### What you are asked to do
Every record below should be copied exactly, with the pictures left out.

Extracted data entries:
────────
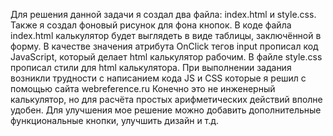 Для решения данной задачи я создал два файла: index.html и style.css. Также я создал фоновый рисунок для фона кнопок. В коде файла index.html калькулятор будет выглядеть в виде таблицы, заключённой в форму. В качестве значения атрибута OnClick тегов input прописал код JavaScript, который делает html калькулятор рабочим. В файле style.css прописал стили для html калькулятора. 
При выполнении задания возникли трудности с написанием кода JS и CSS которые я решил с помощью сайта webreference.ru 
Конечно это не инженерный калькулятор, но для расчёта простых арифметических действий вполне удобен. 
Для улучшения мое решение можно добавить дополнительные функциональные кнопки, улучшить дизайн и т.д.
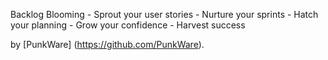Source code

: Backlog Blooming
	- Sprout your user stories
	- Nurture your sprints
	- Hatch your planning
	- Grow your confidence
	- Harvest success

by [PunkWare] (https://github.com/PunkWare).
────────
### Your response
 Для решения данной задачи я создал два файла: index.html и style.css. Также я создал фоновый рисунок для фона кнопок. В коде файла index.html калькулятор будет выглядеть в виде таблицы, заключённой в форму. В качестве значения атрибута OnClick тегов input прописал код JavaScript, который делает html калькулятор рабочим. В файле style.css прописал стили для html калькулятора. 
При выполнении задания возникли трудности с написанием кода JS и CSS которые я решил с помощью сайта webreference.ru 
Конечно это не инженерный калькулятор, но для расчёта простых арифметических действий вполне удобен. 
Для улучшения мое решение можно добавить дополнительные функциональные кнопки, улучшить дизайн и т.д.
Source code

: Backlog Blooming
	- Sprout your user stories
	- Nurture your sprints
	- Hatch your planning
	- Grow your confidence
	- Harvest success

by [PunkWare] (https://github.com/PunkWare).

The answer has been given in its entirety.